*WORK TO COMPLETE*
Using the records below, filter for lines that contain the string "SupplyChains" and copy them out.
%%
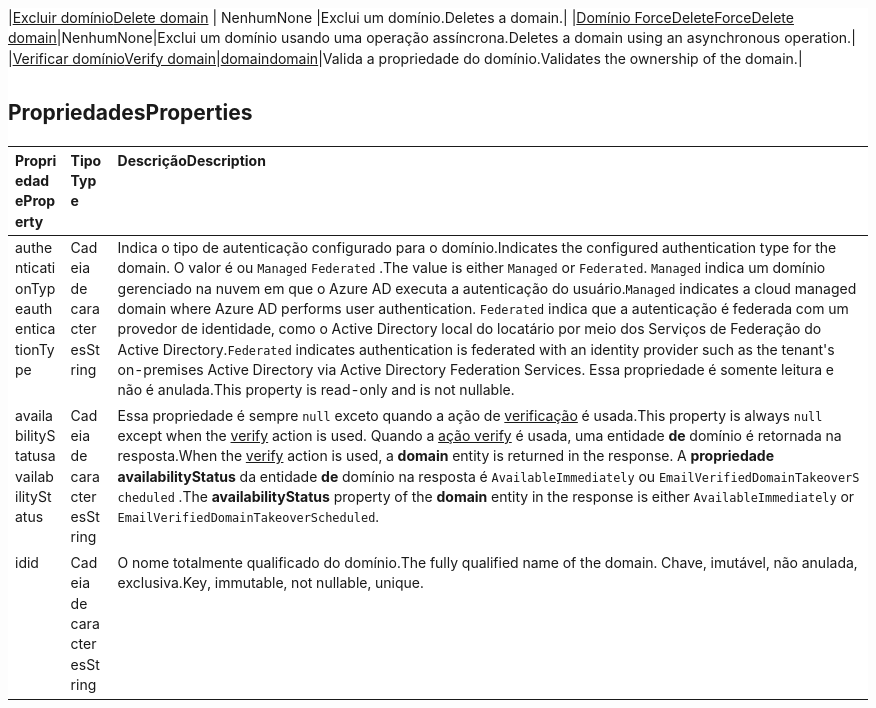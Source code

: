 |[<span data-ttu-id="8ff2f-140">Excluir domínio</span><span class="sxs-lookup"><span data-stu-id="8ff2f-140">Delete domain</span></span>](../api/domain-delete.md) | <span data-ttu-id="8ff2f-141">Nenhum</span><span class="sxs-lookup"><span data-stu-id="8ff2f-141">None</span></span> |<span data-ttu-id="8ff2f-142">Exclui um domínio.</span><span class="sxs-lookup"><span data-stu-id="8ff2f-142">Deletes a domain.</span></span>|
|[<span data-ttu-id="8ff2f-143">Domínio ForceDelete</span><span class="sxs-lookup"><span data-stu-id="8ff2f-143">ForceDelete domain</span></span>](../api/domain-forcedelete.md)|<span data-ttu-id="8ff2f-144">Nenhum</span><span class="sxs-lookup"><span data-stu-id="8ff2f-144">None</span></span>|<span data-ttu-id="8ff2f-145">Exclui um domínio usando uma operação assíncrona.</span><span class="sxs-lookup"><span data-stu-id="8ff2f-145">Deletes a domain using an asynchronous operation.</span></span>|
|[<span data-ttu-id="8ff2f-146">Verificar domínio</span><span class="sxs-lookup"><span data-stu-id="8ff2f-146">Verify domain</span></span>](../api/domain-verify.md)|[<span data-ttu-id="8ff2f-147">domain</span><span class="sxs-lookup"><span data-stu-id="8ff2f-147">domain</span></span>](domain.md)|<span data-ttu-id="8ff2f-148">Valida a propriedade do domínio.</span><span class="sxs-lookup"><span data-stu-id="8ff2f-148">Validates the ownership of the domain.</span></span>|

## <a name="properties"></a><span data-ttu-id="8ff2f-149">Propriedades</span><span class="sxs-lookup"><span data-stu-id="8ff2f-149">Properties</span></span>

| <span data-ttu-id="8ff2f-150">Propriedade</span><span class="sxs-lookup"><span data-stu-id="8ff2f-150">Property</span></span>   | <span data-ttu-id="8ff2f-151">Tipo</span><span class="sxs-lookup"><span data-stu-id="8ff2f-151">Type</span></span> | <span data-ttu-id="8ff2f-152">Descrição</span><span class="sxs-lookup"><span data-stu-id="8ff2f-152">Description</span></span> |
|:---------------|:--------|:----------|
|<span data-ttu-id="8ff2f-153">authenticationType</span><span class="sxs-lookup"><span data-stu-id="8ff2f-153">authenticationType</span></span>|<span data-ttu-id="8ff2f-154">Cadeia de caracteres</span><span class="sxs-lookup"><span data-stu-id="8ff2f-154">String</span></span>| <span data-ttu-id="8ff2f-155">Indica o tipo de autenticação configurado para o domínio.</span><span class="sxs-lookup"><span data-stu-id="8ff2f-155">Indicates the configured authentication type for the domain.</span></span> <span data-ttu-id="8ff2f-156">O valor é ou `Managed` `Federated` .</span><span class="sxs-lookup"><span data-stu-id="8ff2f-156">The value is either `Managed` or `Federated`.</span></span> <span data-ttu-id="8ff2f-157">`Managed` indica um domínio gerenciado na nuvem em que o Azure AD executa a autenticação do usuário.</span><span class="sxs-lookup"><span data-stu-id="8ff2f-157">`Managed` indicates a cloud managed domain where Azure AD performs user authentication.</span></span> <span data-ttu-id="8ff2f-158">`Federated` indica que a autenticação é federada com um provedor de identidade, como o Active Directory local do locatário por meio dos Serviços de Federação do Active Directory.</span><span class="sxs-lookup"><span data-stu-id="8ff2f-158">`Federated` indicates authentication is federated with an identity provider such as the tenant's on-premises Active Directory via Active Directory Federation Services.</span></span> <span data-ttu-id="8ff2f-159">Essa propriedade é somente leitura e não é anulada.</span><span class="sxs-lookup"><span data-stu-id="8ff2f-159">This property is read-only and is not nullable.</span></span> |
|<span data-ttu-id="8ff2f-160">availabilityStatus</span><span class="sxs-lookup"><span data-stu-id="8ff2f-160">availabilityStatus</span></span>|<span data-ttu-id="8ff2f-161">Cadeia de caracteres</span><span class="sxs-lookup"><span data-stu-id="8ff2f-161">String</span></span>| <span data-ttu-id="8ff2f-162">Essa propriedade é sempre `null` exceto quando a ação de [verificação](../api/domain-verify.md) é usada.</span><span class="sxs-lookup"><span data-stu-id="8ff2f-162">This property is always `null` except when the [verify](../api/domain-verify.md) action is used.</span></span> <span data-ttu-id="8ff2f-163">Quando a [ação verify](../api/domain-verify.md) é usada, uma entidade **de** domínio é retornada na resposta.</span><span class="sxs-lookup"><span data-stu-id="8ff2f-163">When the [verify](../api/domain-verify.md) action is used, a **domain** entity is returned in the response.</span></span> <span data-ttu-id="8ff2f-164">A **propriedade availabilityStatus** da entidade **de** domínio na resposta é `AvailableImmediately` ou `EmailVerifiedDomainTakeoverScheduled` .</span><span class="sxs-lookup"><span data-stu-id="8ff2f-164">The **availabilityStatus** property of the **domain** entity in the response is either `AvailableImmediately` or `EmailVerifiedDomainTakeoverScheduled`.</span></span>|
|<span data-ttu-id="8ff2f-165">id</span><span class="sxs-lookup"><span data-stu-id="8ff2f-165">id</span></span>|<span data-ttu-id="8ff2f-166">Cadeia de caracteres</span><span class="sxs-lookup"><span data-stu-id="8ff2f-166">String</span></span>| <span data-ttu-id="8ff2f-167">O nome totalmente qualificado do domínio.</span><span class="sxs-lookup"><span data-stu-id="8ff2f-167">The fully qualified name of the domain.</span></span> <span data-ttu-id="8ff2f-168">Chave, imutável, não anulada, exclusiva.</span><span class="sxs-lookup"><span data-stu-id="8ff2f-168">Key, immutable, not nullable, unique.</span></span> |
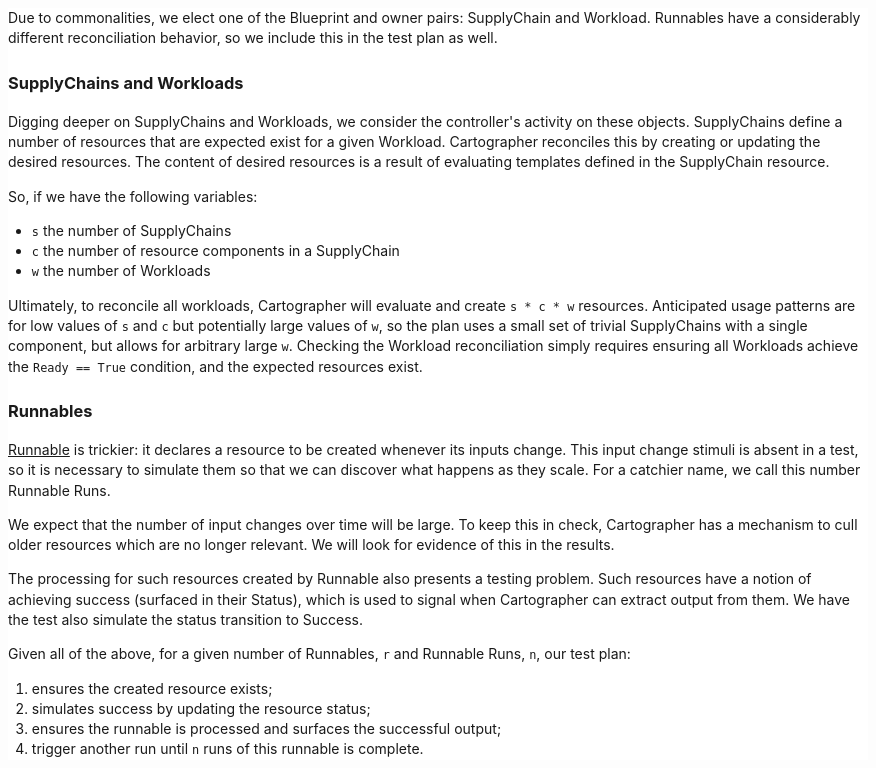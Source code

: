Due to commonalities, we elect one of the Blueprint and owner pairs: SupplyChain and Workload. Runnables have a
considerably different reconciliation behavior, so we include this in the test plan as well.

### SupplyChains and Workloads

Digging deeper on SupplyChains and Workloads, we consider the controller's activity on these objects. SupplyChains
define a number of resources that are expected exist for a given Workload. Cartographer reconciles this by creating or
updating the desired resources. The content of desired resources is a result of evaluating templates defined in the
SupplyChain resource.

So, if we have the following variables:

- `s` the number of SupplyChains
- `c` the number of resource components in a SupplyChain
- `w` the number of Workloads

Ultimately, to reconcile all workloads, Cartographer will evaluate and create `s * c * w` resources. Anticipated usage
patterns are for low values of `s` and `c` but potentially large values of `w`, so the plan uses a small set of trivial
SupplyChains with a single component, but allows for arbitrary large `w`. Checking the Workload reconciliation simply
requires ensuring all Workloads achieve the `Ready == True` condition, and the expected resources exist.

### Runnables

[Runnable](../../docs/v0.2.0/reference/runnable/) is trickier: it declares a resource to be created whenever its inputs
change. This input change stimuli is absent in a test, so it is necessary to simulate them so that we can discover what
happens as they scale. For a catchier name, we call this number Runnable Runs.

We expect that the number of input changes over time will be large. To keep this in check, Cartographer has a mechanism
to cull older resources which are no longer relevant. We will look for evidence of this in the results.

The processing for such resources created by Runnable also presents a testing problem. Such resources have a notion of
achieving success (surfaced in their Status), which is used to signal when Cartographer can extract output from them. We
have the test also simulate the status transition to Success.

Given all of the above, for a given number of Runnables, `r` and Runnable Runs, `n`, our test plan:

1. ensures the created resource exists;
2. simulates success by updating the resource status;
3. ensures the runnable is processed and surfaces the successful output;
4. trigger another run until `n` runs of this runnable is complete.
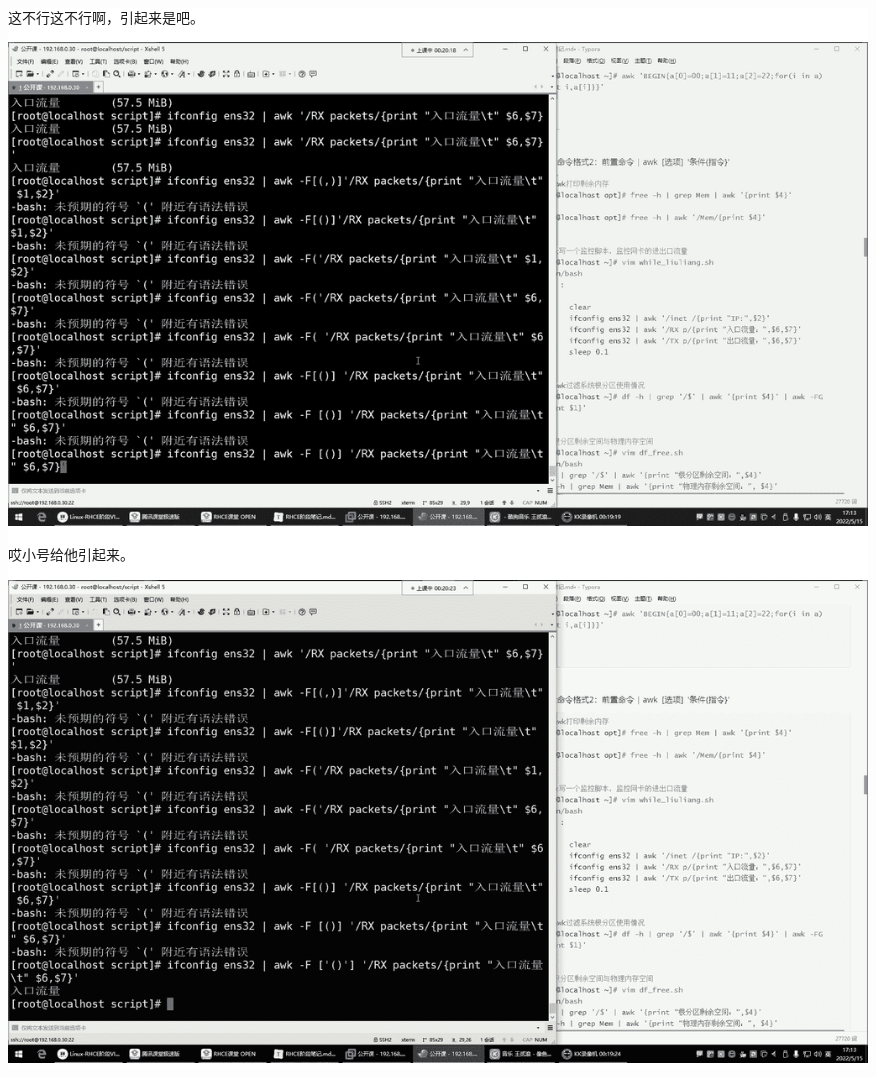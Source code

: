 这不行这不行啊，引起来是吧。

![](img/fd9870ceb09a8605d87847e2fdb240d7_40.png)

哎小号给他引起来。

![](img/fd9870ceb09a8605d87847e2fdb240d7_42.png)
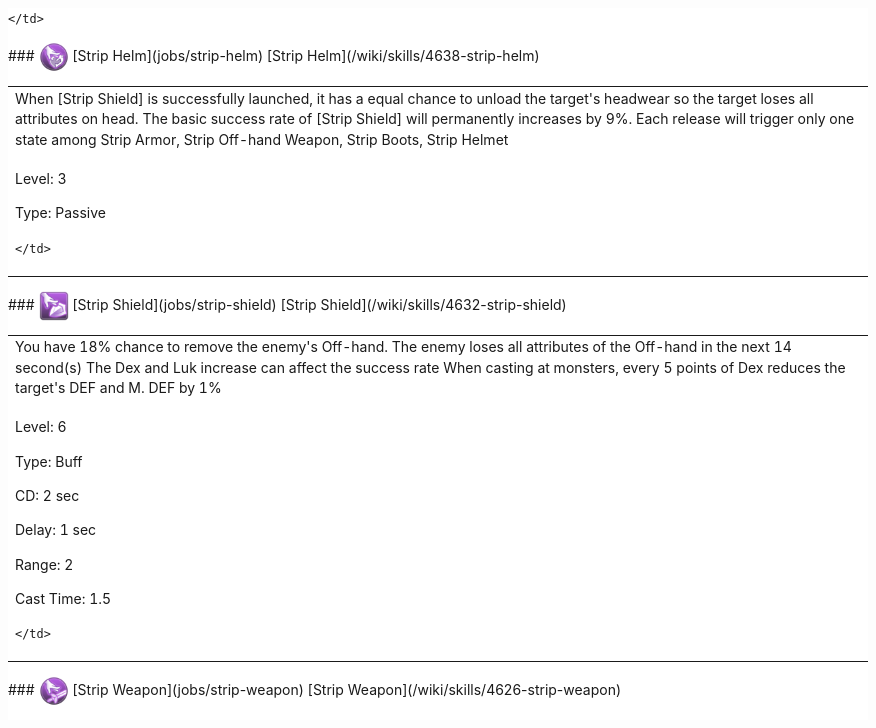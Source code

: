     </td>
  </tr>
</tbody>
</table>
### <img src="/assets/images/skills/skill_496001.png" width="30" height="30" style="vertical-align: middle"> [Strip Helm](jobs/strip-helm) [Strip Helm](/wiki/skills/4638-strip-helm)
<table>
<tbody>
  <tr>
    <td>When [Strip Shield] is successfully launched, it has a equal chance to unload the target's headwear so the target loses all attributes on head. The basic success rate of [Strip Shield] will permanently increases by 9%. Each release will trigger only one state among Strip Armor, Strip Off-hand Weapon, Strip Boots, Strip Helmet</td>
  </tr>
  <tr>
    <td>
              <p class="label label-yellow fs-1">Level: 3</p>
              <p class="label label-yellow fs-1">Type: Passive</p>
      
    </td>
  </tr>
</tbody>
</table>
### <img src="/assets/images/skills/skill_494001.png" width="30" height="30" style="vertical-align: middle"> [Strip Shield](jobs/strip-shield) [Strip Shield](/wiki/skills/4632-strip-shield)
<table>
<tbody>
  <tr>
    <td>You have 18% chance to remove the enemy's Off-hand. The enemy loses all attributes of the Off-hand in the next 14 second(s) The Dex and Luk increase can affect the success rate When casting at monsters, every 5 points of Dex reduces the target's DEF and M. DEF by 1%</td>
  </tr>
  <tr>
    <td>
              <p class="label label-yellow fs-1">Level: 6</p>
              <p class="label label-yellow fs-1">Type: Buff</p>
              <p class="label label-yellow fs-1">CD: 2 sec</p>
              <p class="label label-yellow fs-1">Delay: 1 sec</p>
              <p class="label label-yellow fs-1">Range: 2</p>
              <p class="label label-yellow fs-1">Cast Time: 1.5</p>
      
    </td>
  </tr>
</tbody>
</table>
### <img src="/assets/images/skills/skill_493001.png" width="30" height="30" style="vertical-align: middle"> [Strip Weapon](jobs/strip-weapon) [Strip Weapon](/wiki/skills/4626-strip-weapon)
<table>
<tbody>
  <tr>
%%
*ANSWER SPACE*
### SupplyChains and Workloads
Digging deeper on SupplyChains and Workloads, we consider the controller's activity on these objects. SupplyChains
- `s` the number of SupplyChains
SupplyChains with a single component, but allows for arbitrary large `w`. Checking the Workload reconciliation simply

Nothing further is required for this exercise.